Justin Fields spent the first practice week of the NFL regular season running the Bears scout team. True to form, he did so with enthusiasm and an unmistakable competitive edge.
“I was just trying to do my best,” Fields said, “and pretty much torch our defense every time I was out there. … I’m definitely taking every rep seriously and trying to get better every play.”
Bears coach Matt Nagy watched Fields throughout the week and remained impressed with how dialed in he was. At times Fields made jaw-dropping throws, providing added evidence of his arm talent.

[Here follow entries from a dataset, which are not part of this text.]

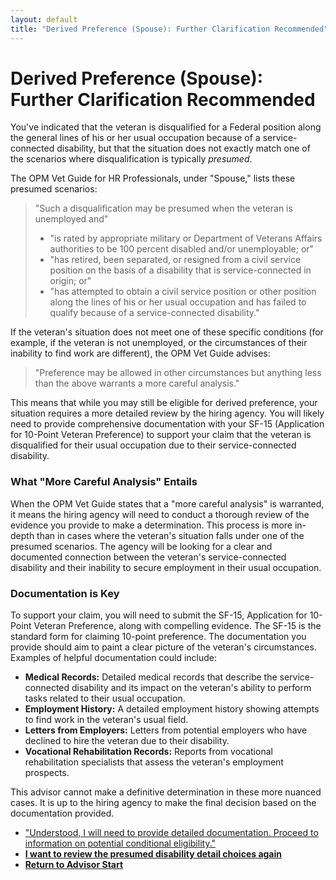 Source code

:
```yaml
---
layout: default
title: "Derived Preference (Spouse): Further Clarification Recommended"
---
```


# Derived Preference (Spouse): Further Clarification Recommended

You've indicated that the veteran is disqualified for a Federal position along the general lines of his or her usual occupation because of a service-connected disability, but that the situation does not exactly match one of the scenarios where disqualification is typically *presumed*.

The OPM Vet Guide for HR Professionals, under "Spouse," lists these presumed scenarios:
> "Such a disqualification may be presumed when the veteran is unemployed and"
> *   "is rated by appropriate military or Department of Veterans Affairs authorities to be 100 percent disabled and/or unemployable; or"
> *   "has retired, been separated, or resigned from a civil service position on the basis of a disability that is service-connected in origin; or"
> *   "has attempted to obtain a civil service position or other position along the lines of his or her usual occupation and has failed to qualify because of a service-connected disability."

If the veteran's situation does not meet one of these specific conditions (for example, if the veteran is not unemployed, or the circumstances of their inability to find work are different), the OPM Vet Guide advises:
> "Preference may be allowed in other circumstances but anything less than the above warrants a more careful analysis."

This means that while you may still be eligible for derived preference, your situation requires a more detailed review by the hiring agency. You will likely need to provide comprehensive documentation with your SF-15 (Application for 10-Point Veteran Preference) to support your claim that the veteran is disqualified for their usual occupation due to their service-connected disability.

### What "More Careful Analysis" Entails

When the OPM Vet Guide states that a "more careful analysis" is warranted, it means the hiring agency will need to conduct a thorough review of the evidence you provide to make a determination. This process is more in-depth than in cases where the veteran's situation falls under one of the presumed scenarios. The agency will be looking for a clear and documented connection between the veteran's service-connected disability and their inability to secure employment in their usual occupation.

### Documentation is Key

To support your claim, you will need to submit the SF-15, Application for 10-Point Veteran Preference, along with compelling evidence. The SF-15 is the standard form for claiming 10-point preference. The documentation you provide should aim to paint a clear picture of the veteran's circumstances. Examples of helpful documentation could include:

*   **Medical Records:** Detailed medical records that describe the service-connected disability and its impact on the veteran's ability to perform tasks related to their usual occupation.
*   **Employment History:** A detailed employment history showing attempts to find work in the veteran's usual field.
*   **Letters from Employers:** Letters from potential employers who have declined to hire the veteran due to their disability.
*   **Vocational Rehabilitation Records:** Reports from vocational rehabilitation specialists that assess the veteran's employment prospects.

This advisor cannot make a definitive determination in these more nuanced cases. It is up to the hiring agency to make the final decision based on the documentation provided.

*   ["Understood, I will need to provide detailed documentation. Proceed to information on potential conditional eligibility."](./eligible_xp_derived_spouse_conditional.md)
*   [**I want to review the presumed disability detail choices again**](./derived_spouse_vetdisabilitydetails.md)
*   [**Return to Advisor Start**](./start.md)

And while Nagy noticed the concentration Fields showed working on his footwork and mechanics in the practice setting, there was something else that became noticeable too.
“He’s also working on the mental side of (things),” Nagy said, “knowing he is going out to try to rip people’s hearts out in practice.”
If you’re a Bears fan, you have to love that imagery, the thought of Fields torching the first-team defense and, per Nagy’s directive, trying “to rip people’s hearts out.” This is what Chicago has waited for forever, a truly legitimate quarterback who blends elite athleticism with an assassin’s mentality.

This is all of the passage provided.